CONCORD, N.H. -- He's been traversing the country building the foundations a juggernaut 2016 presidential campaign, but former Florida Gov. Jeb Bush still keeps an eye on Tallahassee.
Bush commiserated with Republican voters -- and enjoyed a piece of blueberry pie, breaking his ongoing paleo diet -- Thursday evening at a clubhouse on the outskirts of New Hampshire's state capital. Then he took questions from reporters, including one about what how the Florida Legislature and Gov. Rick Scott might overcome a stalemate over funding hospital charity care and expanding Medicaid.
The standoff has effectively halted the annual lawmaking session, with no state budget deal in sight. Scott said Thursday he intends to sue the Obama administration over its threat to withhold federal funds for hospitals that treat the poor.
Bush hadn't heard of the yet-to-be-filed lawsuit, but suggested all sides sit down and find a solution.
"The feds and the executive branch and representatives from the House and Senate ought to get together and try to forge a compromise," he said.
But would such a compromise involve expanding Medicaid, as proposed under the Affordable Care Act and rejected by the GOP-controlled Florida government in the past?
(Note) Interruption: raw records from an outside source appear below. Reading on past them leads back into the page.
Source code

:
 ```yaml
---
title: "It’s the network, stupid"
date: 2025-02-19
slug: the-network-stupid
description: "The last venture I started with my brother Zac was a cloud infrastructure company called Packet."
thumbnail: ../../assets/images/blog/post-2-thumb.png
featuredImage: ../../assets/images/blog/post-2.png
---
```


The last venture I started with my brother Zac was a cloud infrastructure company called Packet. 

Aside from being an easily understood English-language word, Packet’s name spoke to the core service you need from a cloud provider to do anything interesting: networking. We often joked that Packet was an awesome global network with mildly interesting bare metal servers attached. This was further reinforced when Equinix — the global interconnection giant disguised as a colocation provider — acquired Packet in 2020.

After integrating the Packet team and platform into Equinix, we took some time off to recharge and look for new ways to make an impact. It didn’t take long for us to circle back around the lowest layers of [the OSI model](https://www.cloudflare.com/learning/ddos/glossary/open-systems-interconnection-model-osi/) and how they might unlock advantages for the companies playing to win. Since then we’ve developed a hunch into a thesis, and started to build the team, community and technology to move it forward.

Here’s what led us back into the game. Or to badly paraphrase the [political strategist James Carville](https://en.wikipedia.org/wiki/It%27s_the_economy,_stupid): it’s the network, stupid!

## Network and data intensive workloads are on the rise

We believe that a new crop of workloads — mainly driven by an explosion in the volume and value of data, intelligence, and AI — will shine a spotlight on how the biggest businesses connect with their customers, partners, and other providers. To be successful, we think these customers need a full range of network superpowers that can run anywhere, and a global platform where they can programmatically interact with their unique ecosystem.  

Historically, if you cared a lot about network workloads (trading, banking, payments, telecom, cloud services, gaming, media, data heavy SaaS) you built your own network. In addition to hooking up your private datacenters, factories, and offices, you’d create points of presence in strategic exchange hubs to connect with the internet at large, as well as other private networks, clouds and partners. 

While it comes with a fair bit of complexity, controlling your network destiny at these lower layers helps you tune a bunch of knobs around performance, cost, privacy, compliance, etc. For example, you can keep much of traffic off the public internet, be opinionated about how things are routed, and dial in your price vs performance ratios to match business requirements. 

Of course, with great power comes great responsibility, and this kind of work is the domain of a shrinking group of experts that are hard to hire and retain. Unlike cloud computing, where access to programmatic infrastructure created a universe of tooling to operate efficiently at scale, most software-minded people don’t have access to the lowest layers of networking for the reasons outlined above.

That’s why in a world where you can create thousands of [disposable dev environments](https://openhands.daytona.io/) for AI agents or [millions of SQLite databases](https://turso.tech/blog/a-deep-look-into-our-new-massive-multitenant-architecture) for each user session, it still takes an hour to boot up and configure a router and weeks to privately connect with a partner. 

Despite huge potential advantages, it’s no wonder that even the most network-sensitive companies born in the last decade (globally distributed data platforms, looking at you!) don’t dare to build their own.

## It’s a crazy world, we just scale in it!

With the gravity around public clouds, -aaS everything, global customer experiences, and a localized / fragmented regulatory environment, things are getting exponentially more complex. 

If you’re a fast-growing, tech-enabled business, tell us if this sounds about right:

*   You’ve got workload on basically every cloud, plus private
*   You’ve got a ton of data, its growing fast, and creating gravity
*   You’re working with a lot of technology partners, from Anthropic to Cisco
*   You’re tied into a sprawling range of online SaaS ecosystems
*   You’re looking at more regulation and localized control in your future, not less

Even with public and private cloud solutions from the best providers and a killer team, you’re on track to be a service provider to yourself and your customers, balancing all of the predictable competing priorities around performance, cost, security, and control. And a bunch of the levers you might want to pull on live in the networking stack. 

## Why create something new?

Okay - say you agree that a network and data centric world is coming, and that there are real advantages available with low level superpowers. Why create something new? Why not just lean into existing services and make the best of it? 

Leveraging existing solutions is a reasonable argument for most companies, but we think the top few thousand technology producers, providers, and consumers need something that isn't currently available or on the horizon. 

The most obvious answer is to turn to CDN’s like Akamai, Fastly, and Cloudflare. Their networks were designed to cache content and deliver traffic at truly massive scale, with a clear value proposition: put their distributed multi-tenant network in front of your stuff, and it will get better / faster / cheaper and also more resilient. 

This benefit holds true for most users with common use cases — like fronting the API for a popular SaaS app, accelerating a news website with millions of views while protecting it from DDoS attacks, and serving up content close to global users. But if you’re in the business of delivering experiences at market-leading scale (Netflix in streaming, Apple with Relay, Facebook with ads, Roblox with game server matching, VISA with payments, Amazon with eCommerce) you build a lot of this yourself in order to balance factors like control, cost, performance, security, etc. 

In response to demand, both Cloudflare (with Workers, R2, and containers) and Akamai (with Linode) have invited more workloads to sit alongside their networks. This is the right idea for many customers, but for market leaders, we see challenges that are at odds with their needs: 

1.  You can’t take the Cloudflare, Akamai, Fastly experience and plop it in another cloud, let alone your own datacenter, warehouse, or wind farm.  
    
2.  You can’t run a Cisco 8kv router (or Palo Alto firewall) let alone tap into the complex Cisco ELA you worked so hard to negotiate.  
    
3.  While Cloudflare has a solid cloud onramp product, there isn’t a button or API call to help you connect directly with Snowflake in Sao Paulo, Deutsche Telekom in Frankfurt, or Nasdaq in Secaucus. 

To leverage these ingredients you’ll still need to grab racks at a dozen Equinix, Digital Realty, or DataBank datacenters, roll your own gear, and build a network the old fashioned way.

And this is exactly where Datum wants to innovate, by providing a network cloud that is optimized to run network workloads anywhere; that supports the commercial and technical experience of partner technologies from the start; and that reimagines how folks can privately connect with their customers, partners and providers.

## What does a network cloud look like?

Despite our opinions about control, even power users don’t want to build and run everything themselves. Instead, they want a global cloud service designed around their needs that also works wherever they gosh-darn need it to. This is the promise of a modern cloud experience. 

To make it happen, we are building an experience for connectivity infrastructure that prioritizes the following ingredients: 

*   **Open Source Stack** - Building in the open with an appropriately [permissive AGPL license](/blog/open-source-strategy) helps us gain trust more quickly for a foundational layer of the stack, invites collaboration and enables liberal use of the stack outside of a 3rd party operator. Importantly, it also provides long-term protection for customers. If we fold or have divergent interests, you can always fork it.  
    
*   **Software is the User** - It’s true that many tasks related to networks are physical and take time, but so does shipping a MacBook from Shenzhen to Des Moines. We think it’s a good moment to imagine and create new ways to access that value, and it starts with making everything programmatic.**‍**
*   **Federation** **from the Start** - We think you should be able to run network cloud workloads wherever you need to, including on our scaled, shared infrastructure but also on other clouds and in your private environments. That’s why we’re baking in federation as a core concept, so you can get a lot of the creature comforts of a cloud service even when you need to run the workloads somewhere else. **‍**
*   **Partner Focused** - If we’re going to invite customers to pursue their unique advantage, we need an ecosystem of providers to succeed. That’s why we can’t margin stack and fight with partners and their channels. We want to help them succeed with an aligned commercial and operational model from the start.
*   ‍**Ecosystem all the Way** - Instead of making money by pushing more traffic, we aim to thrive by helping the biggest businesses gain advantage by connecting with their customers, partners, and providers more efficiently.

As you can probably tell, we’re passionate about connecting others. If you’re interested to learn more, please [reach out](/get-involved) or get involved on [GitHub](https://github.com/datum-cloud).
"I don't know," Bush said. "That's their job, frankly. Expanding Medicaid without reforming it is not going to solve our problems over the long run." Bush's spokeswoman told the Miami Herald on Friday that he opposes Medicaid expansion.
On Thursday, Bush touted reforms begun while he was governor that turned over control of Florida's Medicaid program to managed-care companies. He told voters gathered for a "Politics and Pie" event that the federal government should allow states to innovate on Medicaid to better fit their needs.
"We need to reform Medicaid, and there's a plan to do that in Florida that's a pretty good one, so if it was part of that, and there are trade-offs and all that stuff -- that's how you get past an impasse," he later told reporters.
This post has been updated to include Bush's spokeswoman.